BEGIN Given data

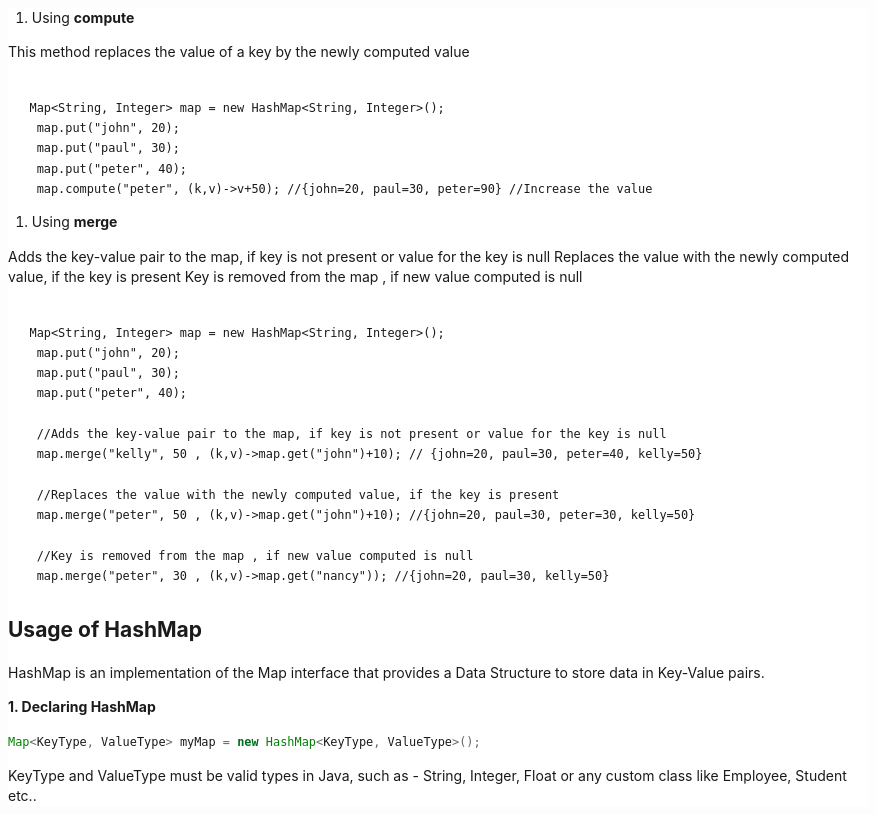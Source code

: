 
1. Using **compute**

This method replaces the value of a key by the newly computed value

```

   Map<String, Integer> map = new HashMap<String, Integer>();
    map.put("john", 20);
    map.put("paul", 30);
    map.put("peter", 40);
    map.compute("peter", (k,v)->v+50); //{john=20, paul=30, peter=90} //Increase the value 

```


1. Using **merge**

Adds the key-value pair to the map, if key is not present or value for the key is null
Replaces the value with the newly computed value, if the key is present
Key is removed from the map , if new value computed is null

```

   Map<String, Integer> map = new HashMap<String, Integer>();
    map.put("john", 20);
    map.put("paul", 30);
    map.put("peter", 40);
    
    //Adds the key-value pair to the map, if key is not present or value for the key is null
    map.merge("kelly", 50 , (k,v)->map.get("john")+10); // {john=20, paul=30, peter=40, kelly=50}
    
    //Replaces the value with the newly computed value, if the key is present
    map.merge("peter", 50 , (k,v)->map.get("john")+10); //{john=20, paul=30, peter=30, kelly=50}
   
    //Key is removed from the map , if new value computed is null
    map.merge("peter", 30 , (k,v)->map.get("nancy")); //{john=20, paul=30, kelly=50}

```



## Usage of HashMap


HashMap is an implementation of the Map interface that provides a Data Structure to store data in Key-Value pairs.

**1. Declaring HashMap**

```java
Map<KeyType, ValueType> myMap = new HashMap<KeyType, ValueType>();

```

KeyType and ValueType must be valid types in Java, such as - String, Integer, Float or any custom class like Employee, Student etc..
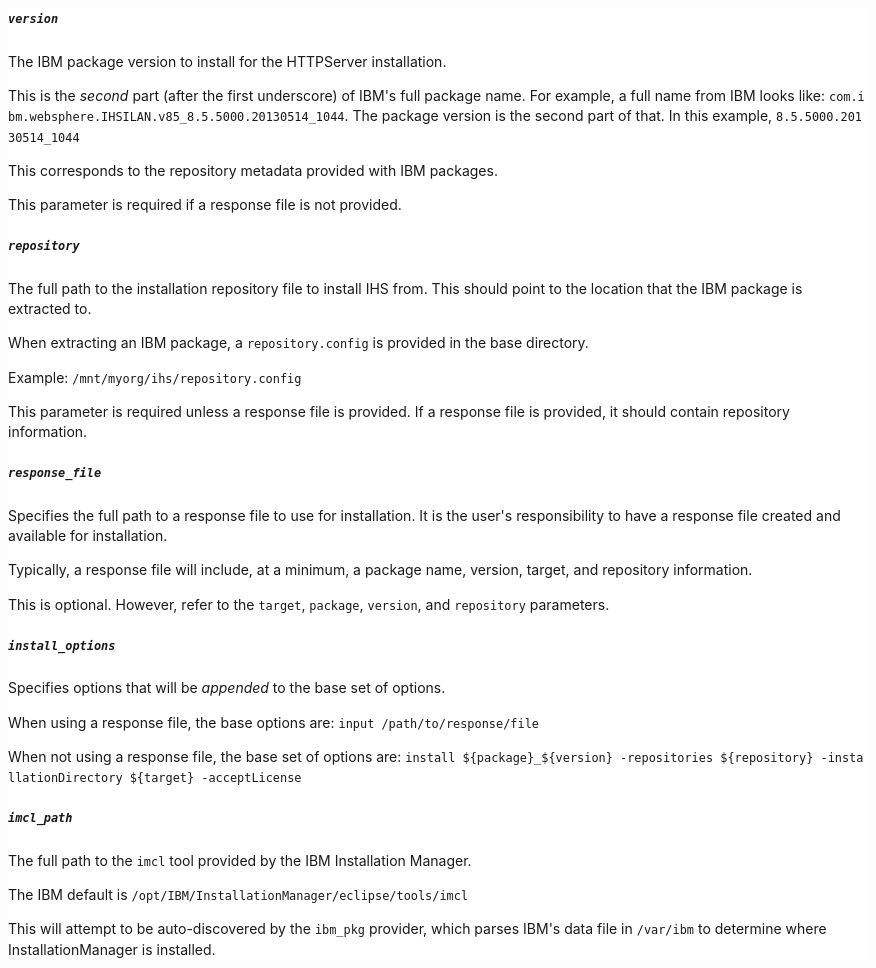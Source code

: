 ##### `version`

The IBM package version to install for the HTTPServer installation.

This is the _second_ part (after the first underscore) of IBM's full package
name.  For example, a full name from IBM looks like:
`com.ibm.websphere.IHSILAN.v85_8.5.5000.20130514_1044`.  The package version is
the second part of that.  In this example, `8.5.5000.20130514_1044`

This corresponds to the repository metadata provided with IBM packages.

This parameter is required if a response file is not provided.

##### `repository`

The full path to the installation repository file to install IHS from.
This should point to the location that the IBM package is extracted to.

When extracting an IBM package, a `repository.config` is provided in the base
directory.

Example: `/mnt/myorg/ihs/repository.config`

This parameter is required unless a response file is provided.  If a response
file is provided, it should contain repository information.

##### `response_file`

Specifies the full path to a response file to use for installation.  It is the
user's responsibility to have a response file created and available for
installation.

Typically, a response file will include, at a minimum, a package name, version,
target, and repository information.

This is optional. However, refer to the `target`, `package`, `version`, and
`repository` parameters.

##### `install_options`

Specifies options that will be _appended_ to the base set of options.

When using a response file, the base options are:
`input /path/to/response/file`

When not using a response file, the base set of options are:
`install ${package}_${version} -repositories ${repository} -installationDirectory ${target} -acceptLicense`

##### `imcl_path`

The full path to the `imcl` tool provided by the IBM Installation Manager.

The IBM default is `/opt/IBM/InstallationManager/eclipse/tools/imcl`

This will attempt to be auto-discovered by the `ibm_pkg` provider, which
parses IBM's data file in `/var/ibm` to determine where InstallationManager
is installed.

END Given data

_What this task involves_
Up to and including the line that holds "1. Using **merge**", restate word for word each line of the records from their start, and only those lines, leaving out the pictures.

_Answer to this problem_
Source code

: 
1. Using **compute**

This method replaces the value of a key by the newly computed value

```

   Map<String, Integer> map = new HashMap<String, Integer>();
    map.put("john", 20);
    map.put("paul", 30);
    map.put("peter", 40);
    map.compute("peter", (k,v)->v+50); //{john=20, paul=30, peter=90} //Increase the value 

```


1. Using **merge**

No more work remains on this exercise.